Reason is what is left.

There is a problem with unconstrained human thought that dogmatism is fairly good at correcting over the short run: Sensible, coherent, valid arguments are far more difficult to construct than nonsense, but proper reason is often required in response to bad arguments. The result is that it is easily possible to spend all of one's energy debunking bogus critiques of good works, essentially spinning one's intellectual wheels in an unfathomable quagmire of ignorance or even dishonesty. This is one of the huge benefits of dogmatic thinking- It quashes the spread of heretical ideas and even their formulation in the minds of its subscribers. No lay Catholic need waste time grappling with the intellectual difficulties of salvation and damnation; they already know that the Church is guaranteed to be right.
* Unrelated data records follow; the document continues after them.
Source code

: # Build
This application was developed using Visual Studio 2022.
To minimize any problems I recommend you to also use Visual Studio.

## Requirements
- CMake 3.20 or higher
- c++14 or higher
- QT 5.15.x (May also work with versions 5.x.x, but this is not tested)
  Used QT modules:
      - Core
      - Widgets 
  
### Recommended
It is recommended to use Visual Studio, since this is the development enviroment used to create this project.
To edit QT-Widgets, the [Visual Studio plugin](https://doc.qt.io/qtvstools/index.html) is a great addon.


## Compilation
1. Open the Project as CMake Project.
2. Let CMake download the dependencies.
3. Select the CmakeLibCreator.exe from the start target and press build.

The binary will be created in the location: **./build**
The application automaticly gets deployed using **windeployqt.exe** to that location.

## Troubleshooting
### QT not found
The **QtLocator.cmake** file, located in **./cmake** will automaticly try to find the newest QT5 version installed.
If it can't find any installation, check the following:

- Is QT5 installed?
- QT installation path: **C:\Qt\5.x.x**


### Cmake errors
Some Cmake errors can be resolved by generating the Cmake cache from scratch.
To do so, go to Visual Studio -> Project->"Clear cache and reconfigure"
Those of us who wish to forge ahead into the intellectual frontier are then deprived of the protected status afforded established religions and other doctrines. The result is the production of and response to articles such as "Christopher Hitchens' lies do atheism no favors" by Curtis White. I hesitate to attach adjectives to pieces like this unless they apply to the text as a whole so, while parts may be dishonest or ignorant*, I can't call it anything but depressing. The obviously interested and engaged White is so far off the mark that it enters the realm of things which make the aforementioned unfathomability of the pseudo-intellectual muck readily apparent. From a list of anecdotes as part of his response to Hitchens' so-called anecdotal God Is Not Great, to what seems like an out of hand rejection of the physical manifestation of conscience in the brain**, to a rather obvious straw man argument in which White essentially converts Hitchens' thesis from "religion poisons everything" to "only religion poisons anything".
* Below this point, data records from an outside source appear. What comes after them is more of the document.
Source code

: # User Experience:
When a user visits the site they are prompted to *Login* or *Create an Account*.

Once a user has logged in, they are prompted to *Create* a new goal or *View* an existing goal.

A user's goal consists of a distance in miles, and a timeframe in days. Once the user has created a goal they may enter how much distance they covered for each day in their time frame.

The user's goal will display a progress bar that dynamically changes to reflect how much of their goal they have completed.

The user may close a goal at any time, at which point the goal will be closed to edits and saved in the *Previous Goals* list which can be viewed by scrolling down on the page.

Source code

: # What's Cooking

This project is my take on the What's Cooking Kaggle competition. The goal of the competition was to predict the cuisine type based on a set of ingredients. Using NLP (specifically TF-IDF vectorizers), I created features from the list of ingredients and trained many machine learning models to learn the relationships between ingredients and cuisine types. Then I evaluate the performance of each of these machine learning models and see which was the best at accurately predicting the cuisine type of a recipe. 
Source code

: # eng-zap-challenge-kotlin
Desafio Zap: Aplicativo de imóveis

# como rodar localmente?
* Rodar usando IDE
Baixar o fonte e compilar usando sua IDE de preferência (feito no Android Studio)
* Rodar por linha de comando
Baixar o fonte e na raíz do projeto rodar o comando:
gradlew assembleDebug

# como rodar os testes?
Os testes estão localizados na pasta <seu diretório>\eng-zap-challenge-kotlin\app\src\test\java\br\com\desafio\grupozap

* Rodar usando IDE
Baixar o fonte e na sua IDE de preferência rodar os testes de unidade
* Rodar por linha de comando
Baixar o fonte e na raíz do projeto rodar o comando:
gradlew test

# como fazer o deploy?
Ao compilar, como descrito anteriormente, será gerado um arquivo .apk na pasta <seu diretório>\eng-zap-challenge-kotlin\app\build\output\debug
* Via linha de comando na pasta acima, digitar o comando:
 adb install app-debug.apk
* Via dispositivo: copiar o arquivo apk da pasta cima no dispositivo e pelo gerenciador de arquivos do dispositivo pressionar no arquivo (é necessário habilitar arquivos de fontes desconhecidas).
The most troubling of White's claims is that Hitchens isn't clear as to what he means by the term reason. This is depressing both in that it is a wearyingly semantic argument and that, in full, it is so completely incoherent and yet so persistently used as an excuse to hold a stupid position when no other reason exists. The rest of White's particular flavor of spittle in this direction is along the lines of accusing Hitchens of not examining his rejection of non-reason and also of not acknowledging "the spiritual and anti-rational contributions of 19th-and 20th-century literature and philosophy[.]"

To address the first objection, what Hitchens means by reason is left unexplored because he really does mean it in the simple, everyday sense (Hitch's talents were wasted on such banalities). When searching for an answer to a question, always choose the one that, through evidence and logical conclusions, has the highest probability of being correct, not the one that you feel the best about, not the one you think will have the best consequences if it were true, and definitely not the one that you know isn't true. After formulating all the possible candidates for the truth, reason is the remainder when doubt is properly applied. The characteristic of reason which makes it unique among any other mode of thought is recursion; reason can be applied to itself in order to ensure self consistency and to improve its methods. If we were to find that in some cases, "If A then B, A, therefore B" is not valid, we would have to incorporate those cases into reason itself.
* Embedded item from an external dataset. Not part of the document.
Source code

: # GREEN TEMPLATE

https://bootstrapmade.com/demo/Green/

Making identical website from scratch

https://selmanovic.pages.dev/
Now, as for the second point of dispute, how exactly does White intend to evaluate the contributions mentioned in the latter? One would expect reason to play a prominent role, therefore illuminating that when contributions come from non-rational sources, their value is contained entirely within those sections of the manuscript which align themselves with reason. Any sermon given is an implicit acknowledgement of this fact; the verses chosen are taken from the subset of verses which contain reason. Rarely does one have need for the commandment to kill all the men, boys, and deflowered women of another tribe but to keep the virgins for yourselves. It is only if reason is not unique among our tools to access truth that this is an acceptable moral obligation placed upon a righteous nation by a benevolent God (this was what Hitchens meant by religion poisoning even human decency). What's more, only through reason are we able to dissolve away the violent, insular, ignorant residue of a religion's primeval origin and extract any useful moral teachings from its brittle manuscripts.

Reason is not just one of many modes of seeking the truth, it is what is left when doubt is cast on the lot of them. It is not performed at zero cost, however, and for the conversation about truth and morality to move forward at the rate we'd all like to see, a bit more introspection is required of all of us as we blaze our own trails through the intellectual frontier, or else we'll all be so busy slogging through everyone else's muck we'll hardly make any progress at all.

* Sam Harris pointed out in a Facebook post that White claims that Hitchens never mentions a book about secular Buddhism by Stephen Batchelor in trying to paint Hitchens as ignorant and dismissive of Eastern religions. If White had done the research he claims wasn't in God Is Not Great, he would have noticed that Hitchens not only read the book but endorsed it. This being because the book is essentially misusing the word religion when discussing its philosophy, which contains no dogma, karma, or reincarnation whatsoever, and focuses on reason and evidence as sources of knowledge.

** In later reference to this, White apparently makes the hilariously bold claim that because global political and social phenomenon like war and capitalism are approved of by the (largely religious) masses, there is reason to suspect that conscience does not exist innately in the brain of a primate evolved under the pressures of societies numbering less than about 100 individuals each on the African Savannah, and that it is instead irrationally implanted by religious belief.